Give the entries again, word for word.

# EXERCISE DATA
- - -
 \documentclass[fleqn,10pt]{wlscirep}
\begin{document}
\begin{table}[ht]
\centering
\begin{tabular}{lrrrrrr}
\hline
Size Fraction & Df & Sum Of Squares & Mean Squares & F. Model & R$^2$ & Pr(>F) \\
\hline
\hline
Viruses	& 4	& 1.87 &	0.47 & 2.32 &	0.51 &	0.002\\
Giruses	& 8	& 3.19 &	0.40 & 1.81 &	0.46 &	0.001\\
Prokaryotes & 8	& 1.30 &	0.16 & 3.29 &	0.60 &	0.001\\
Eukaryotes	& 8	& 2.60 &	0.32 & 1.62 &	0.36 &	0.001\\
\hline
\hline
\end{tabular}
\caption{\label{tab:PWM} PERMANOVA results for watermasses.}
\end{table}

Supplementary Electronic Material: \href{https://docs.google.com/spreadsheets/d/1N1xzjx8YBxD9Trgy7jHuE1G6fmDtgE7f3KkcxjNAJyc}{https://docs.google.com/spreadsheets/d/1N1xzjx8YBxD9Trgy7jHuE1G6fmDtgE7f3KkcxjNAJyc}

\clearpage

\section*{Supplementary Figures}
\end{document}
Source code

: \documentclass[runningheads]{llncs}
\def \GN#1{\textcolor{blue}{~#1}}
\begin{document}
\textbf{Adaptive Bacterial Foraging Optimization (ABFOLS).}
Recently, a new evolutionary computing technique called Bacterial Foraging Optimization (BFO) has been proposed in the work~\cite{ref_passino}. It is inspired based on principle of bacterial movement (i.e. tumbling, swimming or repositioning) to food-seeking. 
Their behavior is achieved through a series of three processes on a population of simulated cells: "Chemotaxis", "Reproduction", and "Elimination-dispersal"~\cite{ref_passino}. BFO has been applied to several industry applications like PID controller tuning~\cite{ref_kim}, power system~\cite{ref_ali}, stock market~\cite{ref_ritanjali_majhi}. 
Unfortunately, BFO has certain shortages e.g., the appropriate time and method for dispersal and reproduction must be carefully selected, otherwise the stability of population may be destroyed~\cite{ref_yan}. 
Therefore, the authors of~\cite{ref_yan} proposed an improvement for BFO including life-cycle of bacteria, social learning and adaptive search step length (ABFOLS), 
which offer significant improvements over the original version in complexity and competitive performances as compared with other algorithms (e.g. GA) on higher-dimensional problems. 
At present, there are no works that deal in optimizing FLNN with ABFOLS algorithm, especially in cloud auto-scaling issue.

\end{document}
- - -
# ANSWER BOX
 \documentclass[fleqn,10pt]{wlscirep}
\begin{document}
\begin{table}[ht]
\centering
\begin{tabular}{lrrrrrr}
\hline
Size Fraction & Df & Sum Of Squares & Mean Squares & F. Model & R$^2$ & Pr(>F) \\
\hline
\hline
Viruses	& 4	& 1.87 &	0.47 & 2.32 &	0.51 &	0.002\\
Giruses	& 8	& 3.19 &	0.40 & 1.81 &	0.46 &	0.001\\
Prokaryotes & 8	& 1.30 &	0.16 & 3.29 &	0.60 &	0.001\\
Eukaryotes	& 8	& 2.60 &	0.32 & 1.62 &	0.36 &	0.001\\
\hline
\hline
\end{tabular}
\caption{\label{tab:PWM} PERMANOVA results for watermasses.}
\end{table}

Supplementary Electronic Material: \href{https://docs.google.com/spreadsheets/d/1N1xzjx8YBxD9Trgy7jHuE1G6fmDtgE7f3KkcxjNAJyc}{https://docs.google.com/spreadsheets/d/1N1xzjx8YBxD9Trgy7jHuE1G6fmDtgE7f3KkcxjNAJyc}

\clearpage

\section*{Supplementary Figures}
\end{document}
Source code

: \documentclass[runningheads]{llncs}
\def \GN#1{\textcolor{blue}{~#1}}
\begin{document}
\textbf{Adaptive Bacterial Foraging Optimization (ABFOLS).}
Recently, a new evolutionary computing technique called Bacterial Foraging Optimization (BFO) has been proposed in the work~\cite{ref_passino}. It is inspired based on principle of bacterial movement (i.e. tumbling, swimming or repositioning) to food-seeking. 
Their behavior is achieved through a series of three processes on a population of simulated cells: "Chemotaxis", "Reproduction", and "Elimination-dispersal"~\cite{ref_passino}. BFO has been applied to several industry applications like PID controller tuning~\cite{ref_kim}, power system~\cite{ref_ali}, stock market~\cite{ref_ritanjali_majhi}. 
Unfortunately, BFO has certain shortages e.g., the appropriate time and method for dispersal and reproduction must be carefully selected, otherwise the stability of population may be destroyed~\cite{ref_yan}. 
Therefore, the authors of~\cite{ref_yan} proposed an improvement for BFO including life-cycle of bacteria, social learning and adaptive search step length (ABFOLS), 
which offer significant improvements over the original version in complexity and competitive performances as compared with other algorithms (e.g. GA) on higher-dimensional problems. 
At present, there are no works that deal in optimizing FLNN with ABFOLS algorithm, especially in cloud auto-scaling issue.

\end{document}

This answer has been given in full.